*WHAT NEEDS TO BE DONE*
Print again, word for word, all of the records below, and leave the pictures out.

--*--

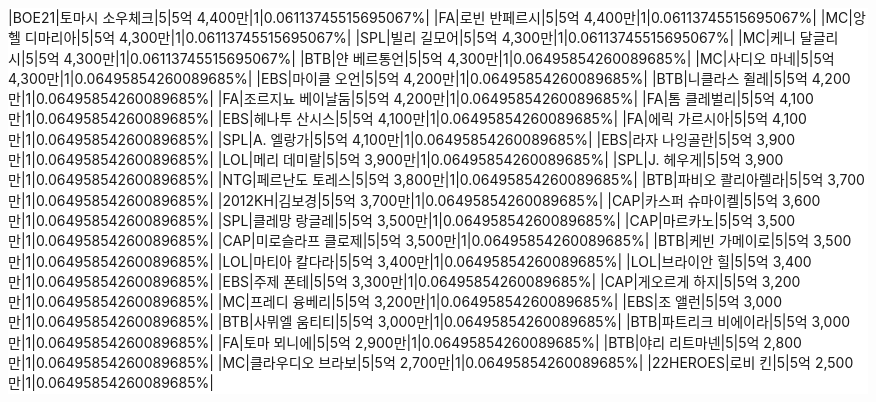 |BOE21|토마시 소우체크|5|5억 4,400만|1|0.06113745515695067%|
|FA|로빈 반페르시|5|5억 4,400만|1|0.06113745515695067%|
|MC|앙헬 디마리아|5|5억 4,300만|1|0.06113745515695067%|
|SPL|빌리 길모어|5|5억 4,300만|1|0.06113745515695067%|
|MC|케니 달글리시|5|5억 4,300만|1|0.06113745515695067%|
|BTB|얀 베르통언|5|5억 4,300만|1|0.06495854260089685%|
|MC|사디오 마네|5|5억 4,300만|1|0.06495854260089685%|
|EBS|마이클 오언|5|5억 4,200만|1|0.06495854260089685%|
|BTB|니클라스 쥘레|5|5억 4,200만|1|0.06495854260089685%|
|FA|조르지뇨 베이날둠|5|5억 4,200만|1|0.06495854260089685%|
|FA|톰 클레벌리|5|5억 4,100만|1|0.06495854260089685%|
|EBS|헤나투 산시스|5|5억 4,100만|1|0.06495854260089685%|
|FA|에릭 가르시아|5|5억 4,100만|1|0.06495854260089685%|
|SPL|A. 엘랑가|5|5억 4,100만|1|0.06495854260089685%|
|EBS|라자 나잉골란|5|5억 3,900만|1|0.06495854260089685%|
|LOL|메리 데미랄|5|5억 3,900만|1|0.06495854260089685%|
|SPL|J. 헤우게|5|5억 3,900만|1|0.06495854260089685%|
|NTG|페르난도 토레스|5|5억 3,800만|1|0.06495854260089685%|
|BTB|파비오 콸리아렐라|5|5억 3,700만|1|0.06495854260089685%|
|2012KH|김보경|5|5억 3,700만|1|0.06495854260089685%|
|CAP|카스퍼 슈마이켈|5|5억 3,600만|1|0.06495854260089685%|
|SPL|클레망 랑글레|5|5억 3,500만|1|0.06495854260089685%|
|CAP|마르카노|5|5억 3,500만|1|0.06495854260089685%|
|CAP|미로슬라프 클로제|5|5억 3,500만|1|0.06495854260089685%|
|BTB|케빈 가메이로|5|5억 3,500만|1|0.06495854260089685%|
|LOL|마티아 칼다라|5|5억 3,400만|1|0.06495854260089685%|
|LOL|브라이안 힐|5|5억 3,400만|1|0.06495854260089685%|
|EBS|주제 폰테|5|5억 3,300만|1|0.06495854260089685%|
|CAP|게오르게 하지|5|5억 3,200만|1|0.06495854260089685%|
|MC|프레디 융베리|5|5억 3,200만|1|0.06495854260089685%|
|EBS|조 앨런|5|5억 3,000만|1|0.06495854260089685%|
|BTB|사뮈엘 움티티|5|5억 3,000만|1|0.06495854260089685%|
|BTB|파트리크 비에이라|5|5억 3,000만|1|0.06495854260089685%|
|FA|토마 뫼니에|5|5억 2,900만|1|0.06495854260089685%|
|BTB|야리 리트마넨|5|5억 2,800만|1|0.06495854260089685%|
|MC|클라우디오 브라보|5|5억 2,700만|1|0.06495854260089685%|
|22HEROES|로비 킨|5|5억 2,500만|1|0.06495854260089685%|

--*--

*ANSWER SPACE*
 |BOE21|토마시 소우체크|5|5억 4,400만|1|0.06113745515695067%|
|FA|로빈 반페르시|5|5억 4,400만|1|0.06113745515695067%|
|MC|앙헬 디마리아|5|5억 4,300만|1|0.06113745515695067%|
|SPL|빌리 길모어|5|5억 4,300만|1|0.06113745515695067%|
|MC|케니 달글리시|5|5억 4,300만|1|0.06113745515695067%|
|BTB|얀 베르통언|5|5억 4,300만|1|0.06495854260089685%|
|MC|사디오 마네|5|5억 4,300만|1|0.06495854260089685%|
|EBS|마이클 오언|5|5억 4,200만|1|0.06495854260089685%|
|BTB|니클라스 쥘레|5|5억 4,200만|1|0.06495854260089685%|
|FA|조르지뇨 베이날둠|5|5억 4,200만|1|0.06495854260089685%|
|FA|톰 클레벌리|5|5억 4,100만|1|0.06495854260089685%|
|EBS|헤나투 산시스|5|5억 4,100만|1|0.06495854260089685%|
|FA|에릭 가르시아|5|5억 4,100만|1|0.06495854260089685%|
|SPL|A. 엘랑가|5|5억 4,100만|1|0.06495854260089685%|
|EBS|라자 나잉골란|5|5억 3,900만|1|0.06495854260089685%|
|LOL|메리 데미랄|5|5억 3,900만|1|0.06495854260089685%|
|SPL|J. 헤우게|5|5억 3,900만|1|0.06495854260089685%|
|NTG|페르난도 토레스|5|5억 3,800만|1|0.06495854260089685%|
|BTB|파비오 콸리아렐라|5|5억 3,700만|1|0.06495854260089685%|
|2012KH|김보경|5|5억 3,700만|1|0.06495854260089685%|
|CAP|카스퍼 슈마이켈|5|5억 3,600만|1|0.06495854260089685%|
|SPL|클레망 랑글레|5|5억 3,500만|1|0.06495854260089685%|
|CAP|마르카노|5|5억 3,500만|1|0.06495854260089685%|
|CAP|미로슬라프 클로제|5|5억 3,500만|1|0.06495854260089685%|
|BTB|케빈 가메이로|5|5억 3,500만|1|0.06495854260089685%|
|LOL|마티아 칼다라|5|5억 3,400만|1|0.06495854260089685%|
|LOL|브라이안 힐|5|5억 3,400만|1|0.06495854260089685%|
|EBS|주제 폰테|5|5억 3,300만|1|0.06495854260089685%|
|CAP|게오르게 하지|5|5억 3,200만|1|0.06495854260089685%|
|MC|프레디 융베리|5|5억 3,200만|1|0.06495854260089685%|
|EBS|조 앨런|5|5억 3,000만|1|0.06495854260089685%|
|BTB|사뮈엘 움티티|5|5억 3,000만|1|0.06495854260089685%|
|BTB|파트리크 비에이라|5|5억 3,000만|1|0.06495854260089685%|
|FA|토마 뫼니에|5|5억 2,900만|1|0.06495854260089685%|
|BTB|야리 리트마넨|5|5억 2,800만|1|0.06495854260089685%|
|MC|클라우디오 브라보|5|5억 2,700만|1|0.06495854260089685%|
|22HEROES|로비 킨|5|5억 2,500만|1|0.06495854260089685%|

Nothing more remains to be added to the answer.